(Stored data)
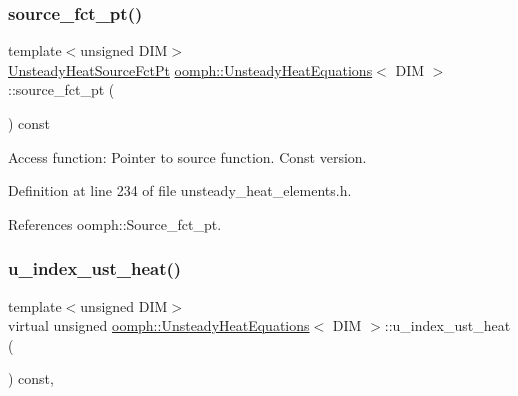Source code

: \subsubsection{\texorpdfstring{source\+\_\+fct\+\_\+pt()}{source\_fct\_pt()}\hspace{0.1cm}{\footnotesize\ttfamily [2/2]}}
{\footnotesize\ttfamily template$<$unsigned D\+IM$>$ \\
\hyperlink{classoomph_1_1UnsteadyHeatEquations_a967135cc2be2cb4b16fe0dc0b4d68a68}{Unsteady\+Heat\+Source\+Fct\+Pt} \hyperlink{classoomph_1_1UnsteadyHeatEquations}{oomph\+::\+Unsteady\+Heat\+Equations}$<$ D\+IM $>$\+::source\+\_\+fct\+\_\+pt (\begin{DoxyParamCaption}{ }\end{DoxyParamCaption}) const\hspace{0.3cm}{\ttfamily [inline]}}



Access function\+: Pointer to source function. Const version. 



Definition at line 234 of file unsteady\+\_\+heat\+\_\+elements.\+h.



References oomph\+::\+Source\+\_\+fct\+\_\+pt.

\mbox{\label{classoomph_1_1UnsteadyHeatEquations_ae8d208c5b107bbdf5b5ef28e33f0b6c6}} 
\subsubsection{\texorpdfstring{u\+\_\+index\+\_\+ust\+\_\+heat()}{u\_index\_ust\_heat()}}
{\footnotesize\ttfamily template$<$unsigned D\+IM$>$ \\
virtual unsigned \hyperlink{classoomph_1_1UnsteadyHeatEquations}{oomph\+::\+Unsteady\+Heat\+Equations}$<$ D\+IM $>$\+::u\+\_\+index\+\_\+ust\+\_\+heat (\begin{DoxyParamCaption}{ }\end{DoxyParamCaption}) const\hspace{0.3cm}{\ttfamily [inline]}, {\ttfamily [virtual]}}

» AIM OF THE TASK
Would you please print the entries once more, word for word, minus the pictures?

» SOLVED EXERCISE
Source code

: \subsubsection{\texorpdfstring{source\+\_\+fct\+\_\+pt()}{source\_fct\_pt()}\hspace{0.1cm}{\footnotesize\ttfamily [2/2]}}
{\footnotesize\ttfamily template$<$unsigned D\+IM$>$ \\
\hyperlink{classoomph_1_1UnsteadyHeatEquations_a967135cc2be2cb4b16fe0dc0b4d68a68}{Unsteady\+Heat\+Source\+Fct\+Pt} \hyperlink{classoomph_1_1UnsteadyHeatEquations}{oomph\+::\+Unsteady\+Heat\+Equations}$<$ D\+IM $>$\+::source\+\_\+fct\+\_\+pt (\begin{DoxyParamCaption}{ }\end{DoxyParamCaption}) const\hspace{0.3cm}{\ttfamily [inline]}}



Access function\+: Pointer to source function. Const version. 



Definition at line 234 of file unsteady\+\_\+heat\+\_\+elements.\+h.



References oomph\+::\+Source\+\_\+fct\+\_\+pt.

\mbox{\label{classoomph_1_1UnsteadyHeatEquations_ae8d208c5b107bbdf5b5ef28e33f0b6c6}} 
\subsubsection{\texorpdfstring{u\+\_\+index\+\_\+ust\+\_\+heat()}{u\_index\_ust\_heat()}}
{\footnotesize\ttfamily template$<$unsigned D\+IM$>$ \\
virtual unsigned \hyperlink{classoomph_1_1UnsteadyHeatEquations}{oomph\+::\+Unsteady\+Heat\+Equations}$<$ D\+IM $>$\+::u\+\_\+index\+\_\+ust\+\_\+heat (\begin{DoxyParamCaption}{ }\end{DoxyParamCaption}) const\hspace{0.3cm}{\ttfamily [inline]}, {\ttfamily [virtual]}}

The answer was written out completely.